Yacht Rock

Loggins & Messina - Full Sail

The Doobie Brothers - What a Fool Believes
Michael McDonald - I Keep Forgettin' (Every Time You're Near)
Kenny Loggins - This Is It
Loggins & Messina - Sailin' The Wind
Christopher Cross - Sailing

Diddy Wah ventures into unchartered waters today with a mini-focus on the posthumously coined music genre, Yacht Rock. Emerging out of California in the mid to late 70s, fusing blue-eyed soul and impossibly smooth rock-pop, Yacht Rock represents a body of tuneage that I've always kept at arm's length. That all changed when I witnessed the true potential of smooth music through the documentary series 'Yacht Rock' screening at a YouTube near you. Now, gently impassioned vocals coasting over soft beats and light synth stabs have new meaning to me and hopefully, after this mellow introduction, you too.

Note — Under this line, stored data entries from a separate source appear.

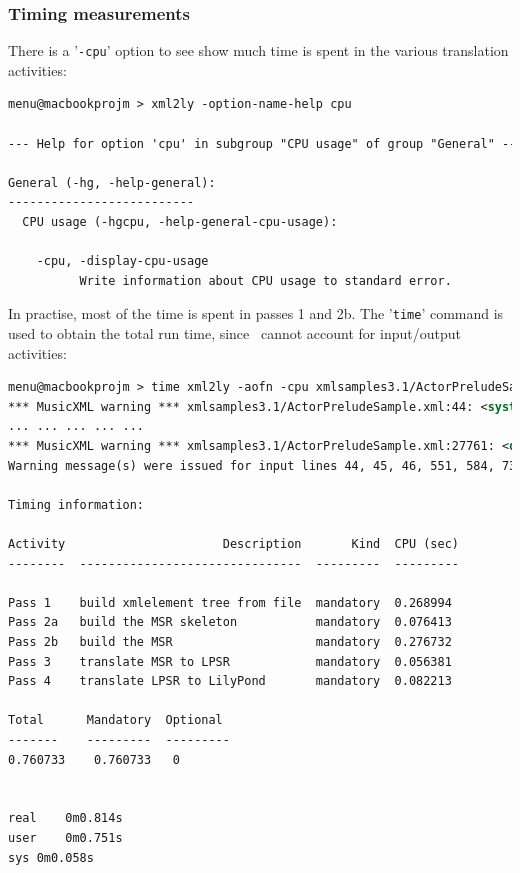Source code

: \documentclass[12pt,a4paper]{article}
\begin{document}
\subsubsection{Timing measurements}

There is a '{\tt -cpu}' option to see show much time is spent in the various translation activities:
\begin{lstlisting}[language=XML]
menu@macbookprojm > xml2ly -option-name-help cpu  

--- Help for option 'cpu' in subgroup "CPU usage" of group "General" ---

General (-hg, -help-general):
--------------------------
  CPU usage (-hgcpu, -help-general-cpu-usage):
  
    -cpu, -display-cpu-usage
          Write information about CPU usage to standard error.
\end{lstlisting}

In practise, most of the time is spent in passes 1 and 2b. The '{\tt time}' command is used to obtain the total run time, since \xmlToLy\ cannot account for input/output activities:
\begin{lstlisting}[language=XML]
menu@macbookprojm > time xml2ly -aofn -cpu xmlsamples3.1/ActorPreludeSample.xml 
*** MusicXML warning *** xmlsamples3.1/ActorPreludeSample.xml:44: <system-distance /> is not supported yet by xml2ly
... ... ... ... ...
*** MusicXML warning *** xmlsamples3.1/ActorPreludeSample.xml:27761: <direction/> contains 2 <words/> markups
Warning message(s) were issued for input lines 44, 45, 46, 551, 584, 732, 1121, 1215, 4724, 27761

Timing information:

Activity                      Description       Kind  CPU (sec)
--------  -------------------------------  ---------  ---------

Pass 1    build xmlelement tree from file  mandatory  0.268994
Pass 2a   build the MSR skeleton           mandatory  0.076413
Pass 2b   build the MSR                    mandatory  0.276732
Pass 3    translate MSR to LPSR            mandatory  0.056381
Pass 4    translate LPSR to LilyPond       mandatory  0.082213

Total      Mandatory  Optional  
-------    ---------  ---------
0.760733    0.760733   0         


real	0m0.814s
user	0m0.751s
sys	0m0.058s
\end{lstlisting}
\end{document}
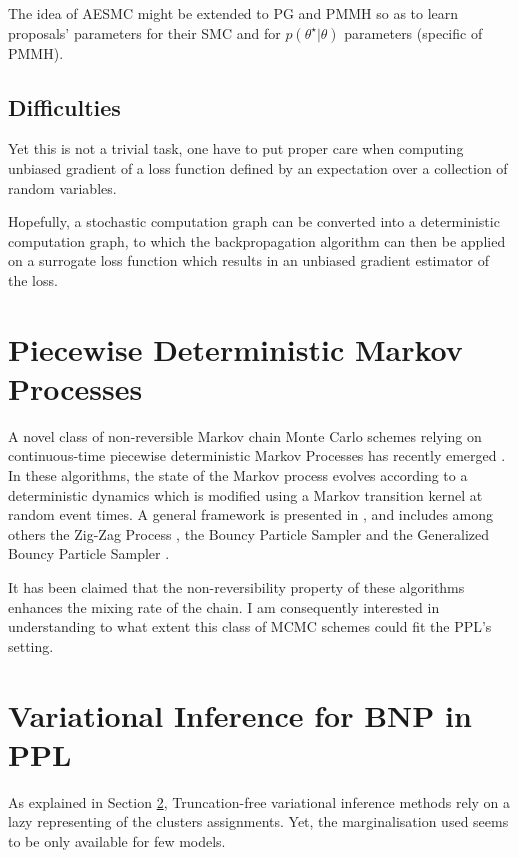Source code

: The idea of AESMC \cite{Le:2017wm} might be extended to \gls{PG} and \gls{PMMH} so as to learn proposals' parameters for their \gls{SMC} and for $p(\theta^\star|\theta)$ parameters (specific of \gls{PMMH}).

\subsection{Difficulties}
Yet this is not a trivial task, one have to put proper care when computing unbiased gradient of a loss function defined by an expectation over a collection of random variables.

Hopefully, a stochastic computation graph \cite{Schulman:2015wk} can be converted into a deterministic computation graph, to which the backpropagation algorithm can then be applied on a surrogate loss function which results in an unbiased gradient estimator of the loss.


\section{Piecewise Deterministic Markov Processes}
A novel class of non-reversible Markov chain Monte Carlo schemes relying on continuous-time piecewise deterministic Markov Processes has recently emerged \cite{Vanetti:2017ux}. In these algorithms, the state of the Markov process evolves according to a deterministic dynamics which is modified using a Markov transition kernel at random event times. A general framework is presented in \cite{Bierkens:2017we}, and includes among others the Zig-Zag Process \cite{Bierkens:2016uk}, the Bouncy Particle Sampler \cite{BouchardCote:2017gs} and the Generalized Bouncy Particle Sampler \cite{Wu:2017uz}.


It has been claimed \cite{Bierkens:2017we} that the non-reversibility property of these algorithms enhances the mixing rate of the chain.
I am consequently interested in understanding to what extent this class of MCMC schemes could fit the \gls{PPL}'s setting.


\section{Variational Inference for \gls{BNP} in \gls{PPL}} \label{BNP_VI}
As explained in Section \ref{BNP_VI}, Truncation-free variational inference methods rely on a lazy representing of the clusters assignments. Yet, the marginalisation used seems to be only available for few models.

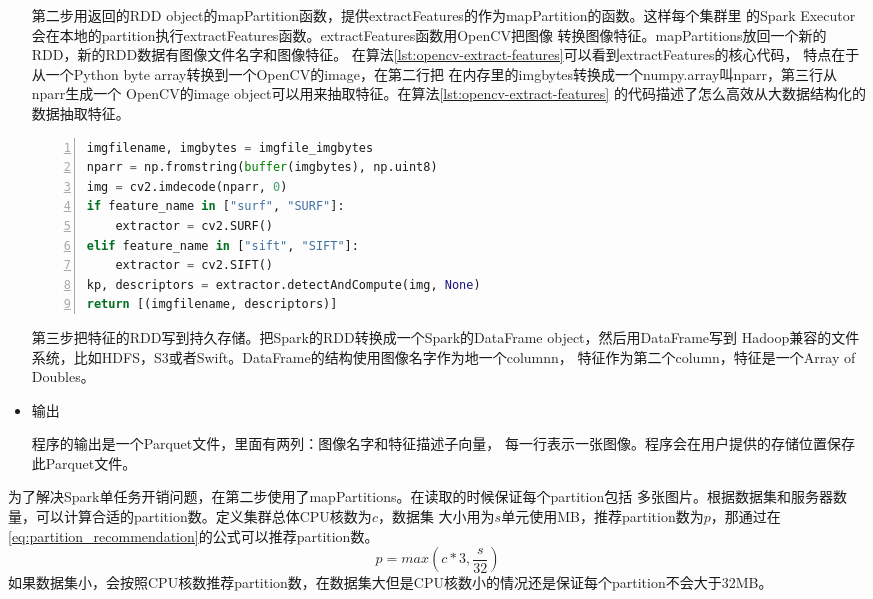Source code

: \begin{itemize}
        第二步用返回的RDD object的mapPartition函数，提供extractFeatures的作为mapPartition的函数。这样每个集群里
        的Spark Executor会在本地的partition执行extractFeatures函数。extractFeatures函数用OpenCV把图像
        转换图像特征。mapPartitions放回一个新的RDD，新的RDD数据有图像文件名字和图像特征。
        在算法\ref{lst:opencv-extract-features}可以看到extractFeatures的核心代码，
        特点在于从一个Python byte array转换到一个OpenCV的image，在第二行把
        在内存里的imgbytes转换成一个numpy.array叫nparr，第三行从nparr生成一个
        OpenCV的image object可以用来抽取特征。在算法\ref{lst:opencv-extract-features}
        的代码描述了怎么高效从大数据结构化的数据抽取特征。
        \begin{minipage}{\linewidth}
        \begin{lstlisting}[language=Python,
                           basicstyle=\small,
                           numbers=left,
                           showstringspaces=false,
                           caption={OpenCV从内存读取图像抽取特征},
                           label={lst:opencv-extract-features}]
imgfilename, imgbytes = imgfile_imgbytes
nparr = np.fromstring(buffer(imgbytes), np.uint8)
img = cv2.imdecode(nparr, 0)
if feature_name in ["surf", "SURF"]:
    extractor = cv2.SURF()
elif feature_name in ["sift", "SIFT"]:
    extractor = cv2.SIFT()
kp, descriptors = extractor.detectAndCompute(img, None)
return [(imgfilename, descriptors)]
        \end{lstlisting}
        \end{minipage}

        第三步把特征的RDD写到持久存储。把Spark的RDD转换成一个Spark的DataFrame object，然后用DataFrame写到
        Hadoop兼容的文件系统，比如HDFS，S3或者Swift。DataFrame的结构使用图像名字作为地一个columnn，
        特征作为第二个column，特征是一个Array of Doubles。


  \item 输出

        程序的输出是一个Parquet文件，里面有两列：图像名字和特征描述子向量，
        每一行表示一张图像。程序会在用户提供的存储位置保存此Parquet文件。

\end{itemize}

为了解决Spark单任务开销问题，在第二步使用了mapPartitions。在读取的时候保证每个partition包括
多张图片。根据数据集和服务器数量，可以计算合适的partition数。定义集群总体CPU核数为$c$，数据集
大小用为$s$单元使用MB，推荐partition数为$p$，那通过在\ref{eq:partition_recommendation}的公式可以推荐partition数。
\begin{equation} \label{eq:partition_recommendation}
p = max(c * 3, \frac{s}{32})
\end{equation}
如果数据集小，会按照CPU核数推荐partition数，在数据集大但是CPU核数小的情况还是保证每个partition不会大于32MB。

In 1977 Michael McDonald joined The Doobie Brothers and set about transforming them from a boogie rock combo into extra smooth AM radio favourites. One year later, from the album 'Minute To Minute' came his crowning glory, 'What A Fool Believes'. A tune that drifts out of speakers with such ease that afterwards it leaves you wondering whether you have actually heard a song at all.

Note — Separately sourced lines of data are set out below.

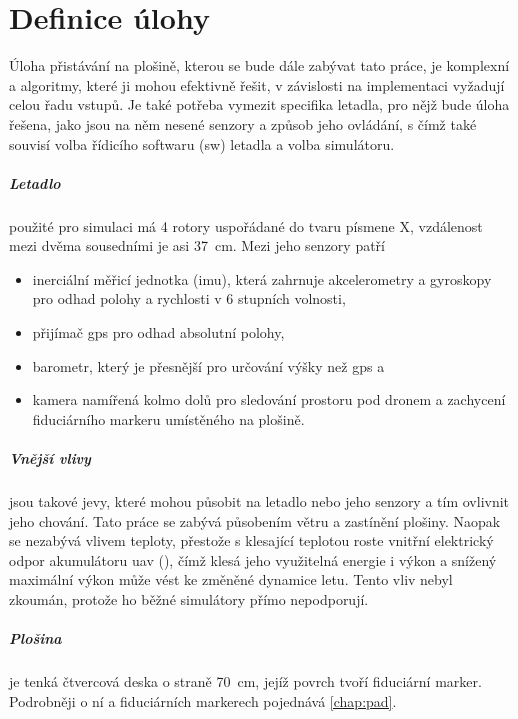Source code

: \chapter{Definice úlohy} \label{chap:task}
Úloha přistávání na plošině, kterou se bude dále zabývat tato práce, je komplexní a algoritmy, které ji mohou efektivně řešit, v závislosti na implementaci vyžadují celou řadu vstupů. Je také potřeba vymezit specifika letadla, pro nějž bude úloha řešena, jako jsou na něm nesené senzory a způsob jeho ovládání, s čímž také souvisí volba řídicího softwaru (\acrshort{sw}) letadla a volba simulátoru.

\paragraph{Letadlo} použité pro simulaci má 4 rotory uspořádané do tvaru písmene X, vzdálenost mezi dvěma sousedními je asi 37~cm. Mezi jeho senzory patří \begin{itemize}
    \item inerciální měřicí jednotka (\acrshort{imu}), která zahrnuje akcelerometry a gyroskopy pro odhad polohy a rychlosti v 6 stupních volnosti, 
    \item přijímač \acrshort{gps} pro odhad absolutní polohy, 
    \item barometr, který je přesnější pro určování výšky než \acrshort{gps} a 
    \item kamera namířená kolmo dolů pro sledování prostoru pod dronem a zachycení fiduciárního markeru umístěného na plošině.
\end{itemize}

\paragraph{Vnější vlivy} jsou takové jevy, které mohou působit na letadlo nebo jeho senzory a tím ovlivnit jeho chování. Tato práce se zabývá působením větru a zastínění plošiny. Naopak se nezabývá vlivem teploty, přestože s klesající teplotou roste vnitřní elektrický odpor akumulátoru \acrshort{uav} (\cite{lipo}), čímž klesá jeho využitelná energie i výkon a snížený maximální výkon může vést ke změněné dynamice letu. Tento vliv nebyl zkoumán, protože ho běžné simulátory přímo nepodporují.

\paragraph{Plošina} je tenká čtvercová deska o straně 70~cm, jejíž povrch tvoří fiduciární marker. Podrobněji o ní a fiduciárních markerech pojednává \cref{chap:pad}.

Michael McDonald's debut solo LP, 'If That's What It Takes', came out in 1982 and from it comes 'I Keep Forgetting'. Relative to his Doobie Brothers material this track is hard rhythmic funk and lyrically McDonald is in a much darker place. Just over a decade later it would help reveal hip hop's smooth side when Dr Dre sampled it for Warren G and Nate Dogg's G-Funk smash, 'Regulate'.

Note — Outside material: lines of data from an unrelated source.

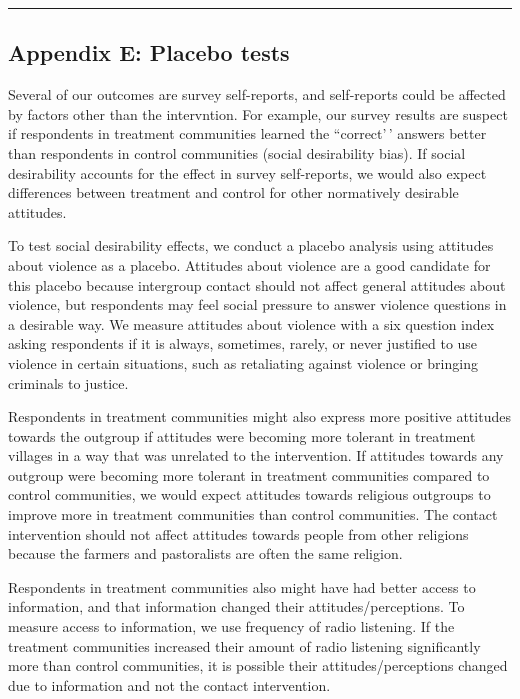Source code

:\documentclass[
]{article}
\begin{document}
\begin{center}\rule{0.5\linewidth}{0.5pt}\end{center}

\hypertarget{appendix-e-placebo-tests}{%
\subsection{Appendix E: Placebo tests}\label{appendix-e-placebo-tests}}

Several of our outcomes are survey self-reports, and self-reports could
be affected by factors other than the intervntion. For example, our
survey results are suspect if respondents in treatment communities
learned the ``correct'\,' answers better than respondents in control
communities (social desirability bias). If social desirability accounts
for the effect in survey self-reports, we would also expect differences
between treatment and control for other normatively desirable attitudes.

To test social desirability effects, we conduct a placebo analysis using
attitudes about violence as a placebo. Attitudes about violence are a
good candidate for this placebo because intergroup contact should not
affect general attitudes about violence, but respondents may feel social
pressure to answer violence questions in a desirable way. We measure
attitudes about violence with a six question index asking respondents if
it is always, sometimes, rarely, or never justified to use violence in
certain situations, such as retaliating against violence or bringing
criminals to justice.

Respondents in treatment communities might also express more positive
attitudes towards the outgroup if attitudes were becoming more tolerant
in treatment villages in a way that was unrelated to the intervention.
If attitudes towards any outgroup were becoming more tolerant in
treatment communities compared to control communities, we would expect
attitudes towards religious outgroups to improve more in treatment
communities than control communities. The contact intervention should
not affect attitudes towards people from other religions because the
farmers and pastoralists are often the same religion.

Respondents in treatment communities also might have had better access
to information, and that information changed their
attitudes/perceptions. To measure access to information, we use
frequency of radio listening. If the treatment communities increased
their amount of radio listening significantly more than control
communities, it is possible their attitudes/perceptions changed due to
information and not the contact intervention.
\end{document}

For his 1979 release, 'Keep The Fire', future soundtrack staple Kenny Loggins teamed up with Michael McDonald. Together they produced the mid-tempo classic, 'This Is It'. Loggins' breathy lead vocals tell of a relationship on the edge while heavy strings and McDonald's high pitched backups lend a dramatic touch.

From Loggins & Messina's second LP, 'Full Sail', comes 'Sailin' The Wind'. Released in 1973, 'Sailin' The Wind' -- as you would imagine from Kenny Loggins and Jim Messina's backgrounds with The Nitty Gritty Dirt Band and Poco respectively -- has a light country feel while also incorporating touches of the sea-like shimmering, drifting sax and nautical lyrics that helped define the Yacht Rock sound. The boat rope and distant fog horn sound effects, that a keen ear will pick up at the beginning of the song, are pure class.

Christopher Cross scored perhaps the biggest hit of the Yacht Rock era with 'Sailing' from his 1980 self-titled debut album. That year he won five Grammy Awards including the grand slam of best record, song, album, and new artist. 'Sailing' contains no shortage of shimmery sounds along with a meditatively repetitive guitar line and, like all good soft rock, sentimentally reflective lyrics sung in a smooth bordering on bland manner.